Downward Pressure on Growth

Growth is facing downward pressure. Chinese fixed asset investment, a key growth driver, was up by a new low of just 3.9% y/y in May, and down 3.6 pps from Q1, as U.S. President Donald Trump announced that the United States would apply tariffs of 25% to roughly $50 billion worth of Chinese goods. A trade dispute between the world’s two largest economies will surely add uncertainty to the global market, and to Chinese domestic investment and economic growth as well. It’s still too early to measure the size of this impact, but we’d like to argue that trade’s direct effect on Chinese growth won’t be large, given trade’s small net share in Chinese GDP.

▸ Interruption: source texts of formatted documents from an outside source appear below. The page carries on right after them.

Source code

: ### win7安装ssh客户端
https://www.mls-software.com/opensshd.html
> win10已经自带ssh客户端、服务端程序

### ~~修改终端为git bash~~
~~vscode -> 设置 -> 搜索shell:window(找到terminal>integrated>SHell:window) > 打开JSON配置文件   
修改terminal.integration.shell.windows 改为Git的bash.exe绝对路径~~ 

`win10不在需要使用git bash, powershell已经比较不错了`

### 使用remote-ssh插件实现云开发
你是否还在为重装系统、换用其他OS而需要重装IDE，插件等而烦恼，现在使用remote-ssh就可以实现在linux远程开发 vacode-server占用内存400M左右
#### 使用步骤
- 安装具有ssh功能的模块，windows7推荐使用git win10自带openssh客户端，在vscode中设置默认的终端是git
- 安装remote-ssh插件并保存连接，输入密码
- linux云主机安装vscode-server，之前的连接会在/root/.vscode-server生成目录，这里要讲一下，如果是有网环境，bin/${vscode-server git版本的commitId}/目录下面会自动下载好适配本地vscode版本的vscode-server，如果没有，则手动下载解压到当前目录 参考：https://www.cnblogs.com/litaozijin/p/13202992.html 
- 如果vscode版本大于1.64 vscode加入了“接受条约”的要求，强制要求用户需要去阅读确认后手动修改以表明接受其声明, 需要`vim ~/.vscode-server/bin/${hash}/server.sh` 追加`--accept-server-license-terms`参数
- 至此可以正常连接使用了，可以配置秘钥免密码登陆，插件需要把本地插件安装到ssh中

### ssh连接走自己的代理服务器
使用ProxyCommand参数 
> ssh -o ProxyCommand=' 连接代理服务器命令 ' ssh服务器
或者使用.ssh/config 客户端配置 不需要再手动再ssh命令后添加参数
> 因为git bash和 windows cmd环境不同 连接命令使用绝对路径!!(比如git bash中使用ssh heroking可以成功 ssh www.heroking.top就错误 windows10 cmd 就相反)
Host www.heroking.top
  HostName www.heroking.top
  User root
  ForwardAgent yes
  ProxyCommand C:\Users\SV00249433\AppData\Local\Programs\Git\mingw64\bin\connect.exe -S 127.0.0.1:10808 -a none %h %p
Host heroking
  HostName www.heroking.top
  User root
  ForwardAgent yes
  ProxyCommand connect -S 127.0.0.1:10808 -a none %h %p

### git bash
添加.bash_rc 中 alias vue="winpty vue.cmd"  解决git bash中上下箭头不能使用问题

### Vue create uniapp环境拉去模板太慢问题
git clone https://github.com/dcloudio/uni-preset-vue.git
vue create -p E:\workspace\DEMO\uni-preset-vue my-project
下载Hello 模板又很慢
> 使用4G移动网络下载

Value added for major industrial firms was up 6.8% y/y in May, slightly lower than in April. Retail sales of social consumption goods were up 8.5% y/y in nominal terms, and 6.9% y/y in real terms, the lowest rates since 1999. Imports grew much faster than exports. Exports rose 3.2% y/y, still on a declining trend since June 2017, and down 4 pps from Q1. Imports were up 15.6% y/y, and up 3.7 pps from Q1.

But M1 rose 6% y/y at the end of May, a new low, down 1.2 pps from April. This downward cycle of M1 growth started in August 2016, and has been continuing for 22 months, a situation mostly attributed to a new financial regulation to curb systemic risk. CPI growth, up 1.8% y/y, was flat. Producer prices rebounded powerfully, after three months of decline. The ex-factory price index of industrial goods was up 4.1% y/y, up 0.7 pps from April. PPI rose 4.3% y/y, up 0.6 pps from April. However, we expect producer price appreciation won’t be sustainable amid tightening monetary policy.

China’s integration with the rest of world shows no sign of slowing, the U.S.-China trade war notwithstanding. Chinese domestic investors made $47.89 billion in non-financial ODI in 2,987 overseas companies in 149 countries and regions between January and May, rising a robust 38.5% y/y. The rare decline of ODI growth in 2017 is mainly due to government regulations to curb financial risks, and financial extension of the anti-corruption campaign. The Belt and Road Initiative mainly invests in infrastructure. The economic return should be long term, and should also benefit China from a geopolitical strategy perspective. Countries disappointed in Trump’s retreat from globalization may also become more welcoming to China.